Be aware of juice jacking while traveling
It’s an amazing convenience, isn’t it? Those cool mobile device chargers you can find at the airport or airline lounge. Here’s the problem: If you just plug in your USB cable without using the electrical plug at the end, you open yourself up to potential compromise. Hackers can literally hop onto your device via this straight USB connection. From here, it’s easy for them to access important business or personal info on your family’s devices.
Solution: I always bring an electrical plug that attaches to the end of the cable. Do not plug your USB in directly. Or, bring an external battery-charging unit. These are inexpensive and very convenient.
Protecting your family from prying eyes
I spend a good deal of my time meeting with clients who are concerned with their IT vulnerability. Unfortunately, these entrepreneurs don’t always realize that their home network is also vulnerable and that they need to take steps. There are thousands of websites that are specifically designed to steal your data (called “phishing”). Criminals use these sites to infiltrate your computer, and once they do, they use malware to steal passwords, credit card numbers, etc.

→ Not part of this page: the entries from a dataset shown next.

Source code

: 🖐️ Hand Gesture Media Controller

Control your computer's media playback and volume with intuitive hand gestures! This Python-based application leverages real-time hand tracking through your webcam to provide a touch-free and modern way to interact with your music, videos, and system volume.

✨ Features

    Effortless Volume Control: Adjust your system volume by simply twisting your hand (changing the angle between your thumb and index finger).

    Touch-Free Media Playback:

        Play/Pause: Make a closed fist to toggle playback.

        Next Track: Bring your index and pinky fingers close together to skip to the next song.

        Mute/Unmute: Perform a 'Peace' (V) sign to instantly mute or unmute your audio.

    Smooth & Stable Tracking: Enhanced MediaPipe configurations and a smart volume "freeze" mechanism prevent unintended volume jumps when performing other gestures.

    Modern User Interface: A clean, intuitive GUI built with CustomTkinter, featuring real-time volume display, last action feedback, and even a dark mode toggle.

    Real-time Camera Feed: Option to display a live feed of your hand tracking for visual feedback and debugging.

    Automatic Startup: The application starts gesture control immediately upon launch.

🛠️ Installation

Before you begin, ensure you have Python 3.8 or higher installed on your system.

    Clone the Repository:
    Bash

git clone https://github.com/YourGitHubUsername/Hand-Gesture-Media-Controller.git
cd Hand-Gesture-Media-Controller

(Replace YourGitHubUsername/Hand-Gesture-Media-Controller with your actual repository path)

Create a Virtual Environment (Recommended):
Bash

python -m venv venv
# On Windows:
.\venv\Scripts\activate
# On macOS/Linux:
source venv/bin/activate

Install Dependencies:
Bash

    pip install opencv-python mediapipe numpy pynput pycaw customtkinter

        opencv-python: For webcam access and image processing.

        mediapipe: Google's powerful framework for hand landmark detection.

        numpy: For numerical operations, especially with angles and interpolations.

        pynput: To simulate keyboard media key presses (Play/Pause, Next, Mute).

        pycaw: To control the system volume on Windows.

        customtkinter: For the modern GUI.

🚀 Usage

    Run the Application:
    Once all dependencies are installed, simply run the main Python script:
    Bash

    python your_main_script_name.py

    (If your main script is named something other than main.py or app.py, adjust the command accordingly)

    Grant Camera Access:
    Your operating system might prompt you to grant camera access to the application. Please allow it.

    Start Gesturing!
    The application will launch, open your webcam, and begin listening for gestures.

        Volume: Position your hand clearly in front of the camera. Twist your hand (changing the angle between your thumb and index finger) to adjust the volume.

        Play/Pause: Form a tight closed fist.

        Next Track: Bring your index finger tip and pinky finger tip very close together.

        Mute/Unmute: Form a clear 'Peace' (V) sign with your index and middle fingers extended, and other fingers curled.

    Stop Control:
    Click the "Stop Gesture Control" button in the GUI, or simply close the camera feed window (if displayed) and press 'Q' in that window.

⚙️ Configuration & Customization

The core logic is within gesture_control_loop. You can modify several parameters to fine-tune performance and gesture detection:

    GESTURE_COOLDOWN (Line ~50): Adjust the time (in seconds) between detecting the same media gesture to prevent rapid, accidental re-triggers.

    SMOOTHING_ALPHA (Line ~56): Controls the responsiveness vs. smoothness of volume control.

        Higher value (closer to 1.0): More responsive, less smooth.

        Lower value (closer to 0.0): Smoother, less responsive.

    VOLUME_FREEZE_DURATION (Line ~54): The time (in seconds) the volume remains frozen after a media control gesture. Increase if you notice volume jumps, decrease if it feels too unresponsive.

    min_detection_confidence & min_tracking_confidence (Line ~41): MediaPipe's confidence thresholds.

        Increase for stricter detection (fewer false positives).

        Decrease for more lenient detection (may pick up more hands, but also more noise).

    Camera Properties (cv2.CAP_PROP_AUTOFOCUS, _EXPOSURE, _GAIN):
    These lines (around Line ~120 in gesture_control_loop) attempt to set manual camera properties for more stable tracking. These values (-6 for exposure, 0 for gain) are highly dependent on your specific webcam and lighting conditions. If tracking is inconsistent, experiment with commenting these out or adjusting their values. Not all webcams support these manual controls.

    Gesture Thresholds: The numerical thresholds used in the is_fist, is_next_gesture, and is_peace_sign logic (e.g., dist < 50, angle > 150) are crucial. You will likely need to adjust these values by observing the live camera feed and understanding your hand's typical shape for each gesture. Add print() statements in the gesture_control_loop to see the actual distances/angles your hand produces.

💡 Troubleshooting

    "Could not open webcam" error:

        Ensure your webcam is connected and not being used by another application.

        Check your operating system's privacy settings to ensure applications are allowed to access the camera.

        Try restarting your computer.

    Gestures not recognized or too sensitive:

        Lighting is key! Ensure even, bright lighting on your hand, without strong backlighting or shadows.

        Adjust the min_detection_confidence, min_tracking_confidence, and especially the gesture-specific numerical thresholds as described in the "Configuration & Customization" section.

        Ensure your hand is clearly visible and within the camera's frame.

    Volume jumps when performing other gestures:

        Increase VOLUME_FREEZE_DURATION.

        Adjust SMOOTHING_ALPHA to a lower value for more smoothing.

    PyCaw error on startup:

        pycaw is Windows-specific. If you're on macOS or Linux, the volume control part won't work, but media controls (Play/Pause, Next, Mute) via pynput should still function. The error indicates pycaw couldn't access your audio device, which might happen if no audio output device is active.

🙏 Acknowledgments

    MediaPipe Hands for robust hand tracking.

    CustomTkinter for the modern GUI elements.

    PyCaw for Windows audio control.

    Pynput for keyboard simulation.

Solution: I recommend (and personally use) a content-filtering service to protect my business, my computers and my family. Content filtering helps me protect my children from the multitudes of inappropriate and harmful data and images that I do not want them unknowingly pulling up on their devices. I suspect you have the same concerns.
Companies like OpenDNS (which I personally use at home) even have free services to get you started, and if you’re not using one, I strongly request that you start ASAP. With features like parental controls and the ability to block harmful phishing sites, this is a no-brainer. Setup is easy, too. Just update your home firewall to point at OpenDNS, and it’s done!

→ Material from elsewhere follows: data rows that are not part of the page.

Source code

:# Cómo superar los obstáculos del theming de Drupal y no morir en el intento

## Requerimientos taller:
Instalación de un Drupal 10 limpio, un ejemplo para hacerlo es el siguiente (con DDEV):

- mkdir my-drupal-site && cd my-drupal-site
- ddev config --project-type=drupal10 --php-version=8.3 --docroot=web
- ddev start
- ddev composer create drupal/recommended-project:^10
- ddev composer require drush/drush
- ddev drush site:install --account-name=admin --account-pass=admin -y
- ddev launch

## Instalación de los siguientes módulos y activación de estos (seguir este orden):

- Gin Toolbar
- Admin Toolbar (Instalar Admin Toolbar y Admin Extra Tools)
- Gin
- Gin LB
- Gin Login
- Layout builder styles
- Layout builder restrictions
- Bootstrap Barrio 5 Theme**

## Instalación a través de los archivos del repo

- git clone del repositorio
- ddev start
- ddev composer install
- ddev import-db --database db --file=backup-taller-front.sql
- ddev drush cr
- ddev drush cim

Added benefit: OpenDNS is a great way to protect your own computer while travelling, too. You can do this by updating the DNS settings on your laptop to filter internet traffic through OpenDNS.
Use a password protection system
Are you using the same password for multiple websites? Does it contain an easy-to-remember word or a family member’s name? Let’s fix this right now! You know better than that. I see folks get hacked all the time, and it can be a devastating experience. If you are unlucky enough to have a piece of malware get installed on your computer, Cyber Criminals can easily hack your simple passwords in a very short period of time. Once they have it, they can use it with as many websites as you’ve used it with. Don’t make it easy for them.

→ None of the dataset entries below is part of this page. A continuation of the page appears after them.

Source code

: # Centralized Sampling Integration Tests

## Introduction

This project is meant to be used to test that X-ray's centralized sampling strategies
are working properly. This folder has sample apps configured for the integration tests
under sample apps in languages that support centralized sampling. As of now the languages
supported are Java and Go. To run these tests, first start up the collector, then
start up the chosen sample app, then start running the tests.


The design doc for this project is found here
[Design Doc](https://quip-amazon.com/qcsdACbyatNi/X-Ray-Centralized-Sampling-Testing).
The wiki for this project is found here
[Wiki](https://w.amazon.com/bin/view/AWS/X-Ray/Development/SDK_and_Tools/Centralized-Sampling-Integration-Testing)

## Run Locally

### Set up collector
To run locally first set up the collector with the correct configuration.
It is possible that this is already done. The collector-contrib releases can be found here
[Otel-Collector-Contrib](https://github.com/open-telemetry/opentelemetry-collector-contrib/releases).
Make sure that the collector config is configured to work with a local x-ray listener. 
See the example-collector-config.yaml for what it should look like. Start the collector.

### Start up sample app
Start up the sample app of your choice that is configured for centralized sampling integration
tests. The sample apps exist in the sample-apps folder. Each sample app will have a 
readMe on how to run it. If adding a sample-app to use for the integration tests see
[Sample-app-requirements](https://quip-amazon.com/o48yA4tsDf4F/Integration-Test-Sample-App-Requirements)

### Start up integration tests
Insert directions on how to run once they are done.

Solution: Use a password generation and safety program, such as Lastpass or 1Password. Using 1Password, for example, I can have the software generate long and complex passwords automatically. The program will then remember this password and automatically log me into websites. I no longer have to remember a lot of passwords— just one. At home, you can share sites and passwords with your family, keeping everyone safer.
I often use this analogy when working with clients: If I have a complex home security system on all of my windows and doors, I would feel very safe. The system is monitored 24/7 and an alarm will sound if anyone tries to break in. However, if a criminal were to ring the doorbell, and my child believed them to be harmless and opened the door, what good was my expensive security system? The whole system was bypassed in an instant. The same is true for cyber security. I have seen this happen for my clients, too, and most of the time it was simply because someone clicked on an email that they thought was harmless. In reality, however, they were fake.
Solution: Whether it be for the home or the office, it’s important to take time to educate. In addition to their botnets, zombie computer attacks, etc., they also use something called Social Engineering, a combination of lies and manipulation designed to trick people into giving them the information they want. Phishing is a form of social engineering, delivered in the form of email or pop-up screens. There are plenty of examples available from companies like Webroot, Symantec and others, that you can review with your family and/or employees to give them an idea of what to look out for. I recommend doing this quarterly as the landscape changes and new threats are introduced constantly.
These five steps are a start. Stay alert, stay focused and continue to educate yourself on the cyber threats that exist in your local area. For many, ignorance is bliss. For most of us, so much of our lives run on our digital devices. Please take the time to protect yourself.